PROBLEM:
Find the line with "Predicting Early and Late Reintubation" in the records below. Output exactly from there until after the line with "### endpoint_programado", without pictures.

[Stored data entries]

[Start of section]

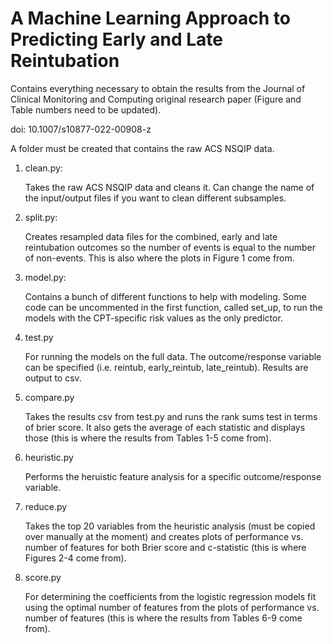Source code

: # A Machine Learning Approach to Predicting Early and Late Reintubation

Contains everything necessary to obtain the results from the Journal of Clinical Monitoring and Computing original research paper (Figure and Table numbers need to be updated).

doi: 10.1007/s10877-022-00908-z

A folder must be created that contains the raw ACS NSQIP data. 

1. clean.py:

      Takes the raw ACS NSQIP data and cleans it. Can change the name of the input/output files if you want to clean different subsamples.

2. split.py:

      Creates resampled data files for the combined, early and late reintubation outcomes so the number of events is equal to the number of non-events. This is also where the plots in Figure 1 come from.
      
3. model.py:

      Contains a bunch of different functions to help with modeling. Some code can be uncommented in the first function, called set_up, to run the models with the CPT-specific risk values as the only predictor. 
      
4. test.py

      For running the models on the full data. The outcome/response variable can be specified (i.e. reintub, early_reintub, late_reintub). Results are output to csv.
      
5. compare.py

      Takes the results csv from test.py and runs the rank sums test in terms of brier score. It also gets the average of each statistic and displays those (this is where the results from Tables 1-5 come from).
      
6. heuristic.py

      Performs the heruistic feature analysis for a specific outcome/response variable. 
      
7. reduce.py

      Takes the top 20 variables from the heuristic analysis (must be copied over manually at the moment) and creates plots of performance vs. number of features for both Brier score and c-statistic (this is where Figures 2-4 come from).
      
8. score.py

     For determining the coefficients from the logistic regression models fit using the optimal number of features from the plots of performance vs. number of features (this is where the results from Tables 6-9 come from).
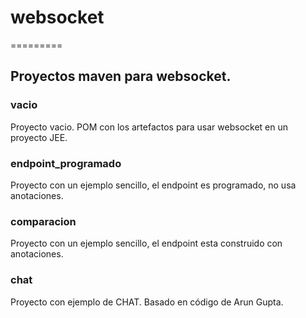# websocket
=========

## Proyectos maven para websocket.
### vacio
Proyecto vacio. POM con los artefactos para usar websocket en un proyecto JEE.

### endpoint_programado
Proyecto con un ejemplo sencillo, el endpoint es programado, no usa anotaciones.

### comparacion
Proyecto con un ejemplo sencillo, el endpoint esta construido con anotaciones.

### chat
Proyecto con ejemplo de CHAT. Basado en código de Arun Gupta.



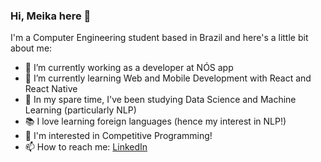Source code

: ### Hi, Meika here 👋

<!--
**olvrmei/olvrmei** is a ✨ _special_ ✨ repository because its `README.md` (this file) appears on your GitHub profile.

Here are some ideas to get you started:
-->

I'm a Computer Engineering student based in Brazil and here's a little bit about me:
- 🔭 I’m currently working as a developer at NÓS app
- 🌱 I’m currently learning Web and Mobile Development with React and React Native
- 🤖 In my spare time, I've been studying Data Science and Machine Learning (particularly NLP)
- 📚 I love learning foreign languages (hence my interest in NLP!)
- 💬 I'm interested in Competitive Programming!
- 📫 How to reach me: [LinkedIn](https://www.linkedin.com/in/meikaf/)

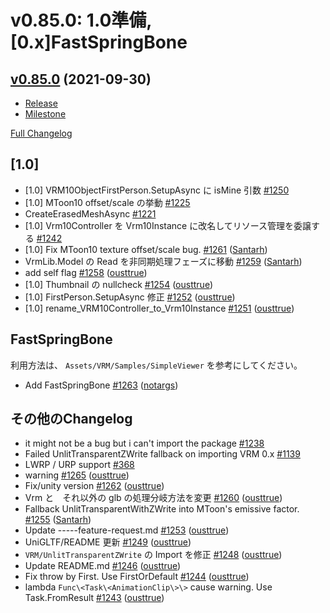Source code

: # v0.85.0: 1.0準備, [0.x]FastSpringBone

## [v0.85.0](https://github.com/vrm-c/UniVRM/tree/v0.85.0) (2021-09-30)

* [Release](https://github.com/vrm-c/UniVRM/releases/tag/v0.85.0)
* [Milestone](https://github.com/vrm-c/UniVRM/milestone/47?closed=1)

[Full Changelog](https://github.com/vrm-c/UniVRM/compare/v0.84.0...v0.85.0)

## [1.0]
- \[1.0\] VRM10ObjectFirstPerson.SetupAsync に isMine 引数 [\#1250](https://github.com/vrm-c/UniVRM/issues/1250)
- \[1.0\] MToon10 offset/scale の挙動 [\#1225](https://github.com/vrm-c/UniVRM/issues/1225)
- CreateErasedMeshAsync [\#1221](https://github.com/vrm-c/UniVRM/issues/1221)
- \[1.0\] Vrm10Controller を Vrm10Instance に改名してリソース管理を委譲する [\#1242](https://github.com/vrm-c/UniVRM/issues/1242)
- \[1.0\] Fix MToon10 texture offset/scale bug. [\#1261](https://github.com/vrm-c/UniVRM/pull/1261) ([Santarh](https://github.com/Santarh))
- VrmLib.Model の Read を非同期処理フェーズに移動 [\#1259](https://github.com/vrm-c/UniVRM/pull/1259) ([Santarh](https://github.com/Santarh))
- add self flag [\#1258](https://github.com/vrm-c/UniVRM/pull/1258) ([ousttrue](https://github.com/ousttrue))
- \[1.0\] Thumbnail の nullcheck [\#1254](https://github.com/vrm-c/UniVRM/pull/1254) ([ousttrue](https://github.com/ousttrue))
- \[1.0\] FirstPerson.SetupAsync 修正 [\#1252](https://github.com/vrm-c/UniVRM/pull/1252) ([ousttrue](https://github.com/ousttrue))
- \[1.0\] rename\_VRM10Controller\_to\_Vrm10Instance [\#1251](https://github.com/vrm-c/UniVRM/pull/1251) ([ousttrue](https://github.com/ousttrue))

## FastSpringBone
利用方法は、 `Assets/VRM/Samples/SimpleViewer` を参考にしてください。

- Add FastSpringBone [\#1263](https://github.com/vrm-c/UniVRM/pull/1263) ([notargs](https://github.com/notargs))

## その他のChangelog

- it might not be a bug but i can't import the package [\#1238](https://github.com/vrm-c/UniVRM/issues/1238)
- Failed UnlitTransparentZWrite fallback on importing VRM 0.x [\#1139](https://github.com/vrm-c/UniVRM/issues/1139)
- LWRP / URP support [\#368](https://github.com/vrm-c/UniVRM/issues/368)
- warning [\#1265](https://github.com/vrm-c/UniVRM/pull/1265) ([ousttrue](https://github.com/ousttrue))
- Fix/unity version [\#1262](https://github.com/vrm-c/UniVRM/pull/1262) ([ousttrue](https://github.com/ousttrue))
- Vrm と　それ以外の glb の処理分岐方法を変更 [\#1260](https://github.com/vrm-c/UniVRM/pull/1260) ([ousttrue](https://github.com/ousttrue))
- Fallback UnlitTransparentWithZWrite into MToon's emissive factor. [\#1255](https://github.com/vrm-c/UniVRM/pull/1255) ([Santarh](https://github.com/Santarh))
- Update -----feature-request.md [\#1253](https://github.com/vrm-c/UniVRM/pull/1253) ([ousttrue](https://github.com/ousttrue))
- UniGLTF/README 更新 [\#1249](https://github.com/vrm-c/UniVRM/pull/1249) ([ousttrue](https://github.com/ousttrue))
- `VRM/UnlitTransparentZWrite` の Import を修正 [\#1248](https://github.com/vrm-c/UniVRM/pull/1248) ([ousttrue](https://github.com/ousttrue))
- Update README.md [\#1246](https://github.com/vrm-c/UniVRM/pull/1246) ([ousttrue](https://github.com/ousttrue))
- Fix throw by First. Use FirstOrDefault [\#1244](https://github.com/vrm-c/UniVRM/pull/1244) ([ousttrue](https://github.com/ousttrue))
- lambda `Func\<Task\<AnimationClip\>\>` cause warning. Use Task.FromResult [\#1243](https://github.com/vrm-c/UniVRM/pull/1243) ([ousttrue](https://github.com/ousttrue))
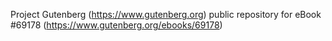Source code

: Project Gutenberg (https://www.gutenberg.org) public repository for
eBook #69178 (https://www.gutenberg.org/ebooks/69178)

[End of section]

YOUR RESPONSE:
: # A Machine Learning Approach to Predicting Early and Late Reintubation

Contains everything necessary to obtain the results from the Journal of Clinical Monitoring and Computing original research paper (Figure and Table numbers need to be updated).

doi: 10.1007/s10877-022-00908-z

A folder must be created that contains the raw ACS NSQIP data. 

1. clean.py:

      Takes the raw ACS NSQIP data and cleans it. Can change the name of the input/output files if you want to clean different subsamples.

2. split.py:

      Creates resampled data files for the combined, early and late reintubation outcomes so the number of events is equal to the number of non-events. This is also where the plots in Figure 1 come from.
      
3. model.py:

      Contains a bunch of different functions to help with modeling. Some code can be uncommented in the first function, called set_up, to run the models with the CPT-specific risk values as the only predictor. 
      
4. test.py

      For running the models on the full data. The outcome/response variable can be specified (i.e. reintub, early_reintub, late_reintub). Results are output to csv.
      
5. compare.py

      Takes the results csv from test.py and runs the rank sums test in terms of brier score. It also gets the average of each statistic and displays those (this is where the results from Tables 1-5 come from).
      
6. heuristic.py

      Performs the heruistic feature analysis for a specific outcome/response variable. 
      
7. reduce.py

      Takes the top 20 variables from the heuristic analysis (must be copied over manually at the moment) and creates plots of performance vs. number of features for both Brier score and c-statistic (this is where Figures 2-4 come from).
      
8. score.py

     For determining the coefficients from the logistic regression models fit using the optimal number of features from the plots of performance vs. number of features (this is where the results from Tables 6-9 come from).
# websocket
=========

## Proyectos maven para websocket.
### vacio
Proyecto vacio. POM con los artefactos para usar websocket en un proyecto JEE.

### endpoint_programado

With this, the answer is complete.